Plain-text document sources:
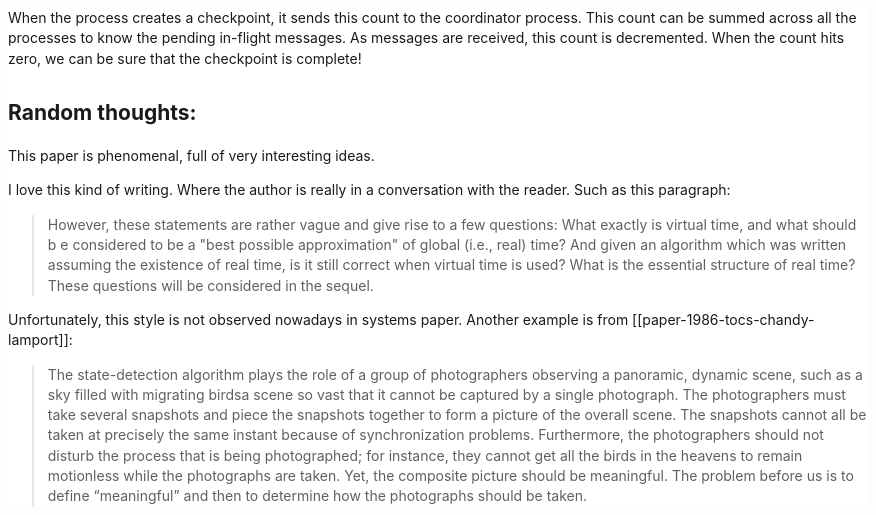 When the process creates a checkpoint, it sends this count to the coordinator
process. This count can be summed across all the processes to know the pending
in-flight messages. As messages are received, this count is decremented. When 
the count hits zero, we can be sure that the checkpoint is complete!

## Random thoughts:

This paper is phenomenal, full of very interesting ideas. 

I love this kind of writing. Where the author is really in a
conversation with the reader. Such as this paragraph:

> However, these statements are rather vague and give rise to a few questions:
What exactly is virtual time, and what should b e considered to be a "best
possible approximation" of global (i.e., real) time? And given an algorithm
which was written assuming the existence of real time, is it still correct when
virtual time is used? What is the essential structure of real time? These
questions will be considered in the sequel.

Unfortunately, this style is not observed nowadays in systems paper. Another
example is from [[paper-1986-tocs-chandy-lamport]]:

> The state-detection algorithm plays the role of a group of photographers
observing a panoramic, dynamic scene, such as a sky filled with migrating birdsa
scene so vast that it cannot be captured by a single photograph. The
photographers must take several snapshots and piece the snapshots together to
form a picture of the overall scene. The snapshots cannot all be taken at
precisely the same instant because of synchronization problems. Furthermore, the
photographers should not disturb the process that is being photographed; for
instance, they cannot get all the birds in the heavens to remain motionless
while the photographs are taken. Yet, the composite picture should be
meaningful. The problem before us is to define “meaningful” and then to
determine how the photographs should be taken.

What to work on: The answer is the lines above between the line holding "I love this" and the line holding "observing a panoramic, dynamic", inclusive, each written out exactly, and no others.

Expected answer:
I love this kind of writing. Where the author is really in a
conversation with the reader. Such as this paragraph:

> However, these statements are rather vague and give rise to a few questions:
What exactly is virtual time, and what should b e considered to be a "best
possible approximation" of global (i.e., real) time? And given an algorithm
which was written assuming the existence of real time, is it still correct when
virtual time is used? What is the essential structure of real time? These
questions will be considered in the sequel.

Unfortunately, this style is not observed nowadays in systems paper. Another
example is from [[paper-1986-tocs-chandy-lamport]]:

> The state-detection algorithm plays the role of a group of photographers
observing a panoramic, dynamic scene, such as a sky filled with migrating birdsa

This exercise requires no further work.